Wie und wann man Lavendel düngt



Die Lavendelpflanze erfordert keine besondere Pflege, aber eine erste und daher grundlegende Operation ist die der Düngung. Dies muss zunächst für die Vorbereitung des Bodens durchgeführt werden, auf dem dann Lavendel gepflanzt wird. In der Tat wird zur gleichen Zeit, in der der Boden mit ausgereiftem Dünger gedüngt wird, auch gegraben, dh die Bodenschichten werden gedreht, wodurch sich neue Mikroorganismen entwickeln können. Während der vegetativen Phase des Lavendels, die von März bis September andauert, ist es zur Förderung seines Wachstums und damit seiner Entwicklung erforderlich, das Wasser zu verdünnen, das normalerweise zur Bewässerung von Flüssigdüngern auf Stickstoffbasis verwendet wird. Wenn der Lavendel in Töpfen gepflanzt wird, ist es ratsam, eine Schicht reifen Düngers, der mit einer Schicht Kies bedeckt ist, auf den Boden desselben zu legen.

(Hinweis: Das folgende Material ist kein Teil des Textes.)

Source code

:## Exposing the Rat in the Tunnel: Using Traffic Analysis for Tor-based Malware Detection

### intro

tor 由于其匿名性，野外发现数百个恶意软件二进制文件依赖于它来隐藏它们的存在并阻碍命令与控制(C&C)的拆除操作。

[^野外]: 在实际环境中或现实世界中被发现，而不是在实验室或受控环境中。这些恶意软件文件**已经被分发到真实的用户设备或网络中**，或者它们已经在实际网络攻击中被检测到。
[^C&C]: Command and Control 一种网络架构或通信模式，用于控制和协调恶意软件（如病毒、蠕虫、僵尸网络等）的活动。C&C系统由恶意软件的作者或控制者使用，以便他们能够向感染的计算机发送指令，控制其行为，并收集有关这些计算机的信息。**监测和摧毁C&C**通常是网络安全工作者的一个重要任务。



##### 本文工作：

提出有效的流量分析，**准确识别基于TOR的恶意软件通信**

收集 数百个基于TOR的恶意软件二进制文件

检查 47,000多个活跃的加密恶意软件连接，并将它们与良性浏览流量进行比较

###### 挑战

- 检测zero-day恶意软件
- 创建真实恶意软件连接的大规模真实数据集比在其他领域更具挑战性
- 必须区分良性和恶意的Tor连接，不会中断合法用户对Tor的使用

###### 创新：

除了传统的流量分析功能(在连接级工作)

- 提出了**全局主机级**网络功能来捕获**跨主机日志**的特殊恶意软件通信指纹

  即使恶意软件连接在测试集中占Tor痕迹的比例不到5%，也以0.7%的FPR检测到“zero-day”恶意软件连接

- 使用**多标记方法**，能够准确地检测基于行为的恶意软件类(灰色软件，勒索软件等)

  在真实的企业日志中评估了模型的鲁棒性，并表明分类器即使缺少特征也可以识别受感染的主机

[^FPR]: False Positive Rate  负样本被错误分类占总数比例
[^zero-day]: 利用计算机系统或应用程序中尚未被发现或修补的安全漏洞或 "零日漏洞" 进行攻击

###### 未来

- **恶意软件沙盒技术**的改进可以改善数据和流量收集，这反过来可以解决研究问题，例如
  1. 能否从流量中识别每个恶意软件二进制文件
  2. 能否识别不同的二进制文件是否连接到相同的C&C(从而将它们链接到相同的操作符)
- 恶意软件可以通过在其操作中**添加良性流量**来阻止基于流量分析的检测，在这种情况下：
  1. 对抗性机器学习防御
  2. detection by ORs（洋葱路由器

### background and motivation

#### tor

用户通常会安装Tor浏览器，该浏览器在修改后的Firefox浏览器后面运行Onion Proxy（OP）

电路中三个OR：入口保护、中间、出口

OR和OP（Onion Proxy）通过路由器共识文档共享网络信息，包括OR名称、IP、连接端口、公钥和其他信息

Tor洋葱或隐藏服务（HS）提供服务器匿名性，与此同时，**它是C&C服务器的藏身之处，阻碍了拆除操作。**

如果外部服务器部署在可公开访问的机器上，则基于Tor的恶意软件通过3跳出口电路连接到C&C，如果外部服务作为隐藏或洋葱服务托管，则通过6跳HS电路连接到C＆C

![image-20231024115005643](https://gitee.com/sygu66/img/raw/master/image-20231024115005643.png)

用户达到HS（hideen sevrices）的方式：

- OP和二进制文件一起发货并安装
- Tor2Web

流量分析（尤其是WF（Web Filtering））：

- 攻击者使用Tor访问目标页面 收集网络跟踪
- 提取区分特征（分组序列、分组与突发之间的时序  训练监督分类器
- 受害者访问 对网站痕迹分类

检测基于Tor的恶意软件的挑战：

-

Lavendelpflanze: Mögliche Lavendelkrankheiten



Als rustikale Pflanze ist Lavendel resistent gegen Krankheiten, aber wenn der Boden, in dem er vorkommt, lehmig ist oder zu feucht gehalten wird, was zu Wasserstau führt, besteht die Gefahr, dass die gesamte Pflanze verfault. Manchmal ist es auch möglich, dass diese Art von Pflanze von Pilzen oder Insektenlarven befallen wird. Der schlimmste Feind von Lavendel ist der Septoria-Pilz, der die Blätter von unten angreift und gelbe Flecken auf ihnen verursacht. In diesem Fall kann der Lavendel nur geheilt werden, indem die infizierten Teile beseitigt werden und vor allem versucht wird, die in der Umgebung vorhandene Feuchtigkeit zu verringern oder wenn möglich zu beseitigen. Wenn der Pilz die gesamte Pflanze befällt, ist es möglich, mit den entsprechenden Fungiziden einzugreifen. Um das Auftreten dieser Pilze zu vermeiden, ist es ratsam, etwas in die Oberflächenschicht des Bodens zu graben, um eine bessere Sauerstoffversorgung derselben und der Wurzeln zu ermöglichen.


Video: Lavendel einpflanzen in ein Gefäß. Pflanzen-Kölle (Kann 2021).